### WHAT IS EXPECTED
Copy out every record below exactly as written, but leave out any pictures.

BEGIN

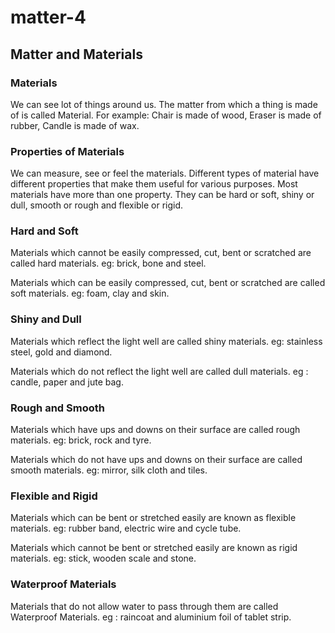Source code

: # matter-4

## Matter and Materials

### Materials

We can see lot of things around us. The matter from which a thing is made of is called Material. For example: Chair is made of wood, Eraser is made of rubber, Candle is made of wax.

### Properties of Materials

We can measure, see or feel the materials. Different types of material have different properties that make them useful for various purposes. Most materials have more than one property. They can be hard or soft, shiny or dull, smooth or rough and flexible or rigid.

### Hard and Soft

Materials which cannot be easily compressed, cut, bent or scratched are called hard materials. eg: brick, bone and steel.

Materials which can be easily compressed, cut, bent or scratched are called soft materials. eg: foam, clay and skin.

### Shiny and Dull

Materials which reflect the light well are called shiny materials. eg: stainless steel, gold and diamond.

Materials which do not reflect the light well are called dull materials. eg : candle, paper and jute bag.

### Rough and Smooth

Materials which have ups and downs on their surface are called rough materials. eg: brick, rock and tyre.

Materials which do not have ups and downs on their surface are called smooth materials. eg: mirror, silk cloth and tiles.

### Flexible and Rigid

Materials which can be bent or stretched easily are known as flexible materials. eg: rubber band, electric wire and cycle tube.

Materials which cannot be bent or stretched easily are known as rigid materials. eg: stick, wooden scale and stone.

### Waterproof Materials

Materials that do not allow water to pass through them are called Waterproof Materials. eg : raincoat and aluminium foil of tablet strip.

END

### RESPONSE TO THE EXERCISE
Source code

: # matter-4

## Matter and Materials

### Materials

We can see lot of things around us. The matter from which a thing is made of is called Material. For example: Chair is made of wood, Eraser is made of rubber, Candle is made of wax.

### Properties of Materials

We can measure, see or feel the materials. Different types of material have different properties that make them useful for various purposes. Most materials have more than one property. They can be hard or soft, shiny or dull, smooth or rough and flexible or rigid.

### Hard and Soft

Materials which cannot be easily compressed, cut, bent or scratched are called hard materials. eg: brick, bone and steel.

Materials which can be easily compressed, cut, bent or scratched are called soft materials. eg: foam, clay and skin.

### Shiny and Dull

Materials which reflect the light well are called shiny materials. eg: stainless steel, gold and diamond.

Materials which do not reflect the light well are called dull materials. eg : candle, paper and jute bag.

### Rough and Smooth

Materials which have ups and downs on their surface are called rough materials. eg: brick, rock and tyre.

Materials which do not have ups and downs on their surface are called smooth materials. eg: mirror, silk cloth and tiles.

### Flexible and Rigid

Materials which can be bent or stretched easily are known as flexible materials. eg: rubber band, electric wire and cycle tube.

Materials which cannot be bent or stretched easily are known as rigid materials. eg: stick, wooden scale and stone.

### Waterproof Materials

Materials that do not allow water to pass through them are called Waterproof Materials. eg : raincoat and aluminium foil of tablet strip.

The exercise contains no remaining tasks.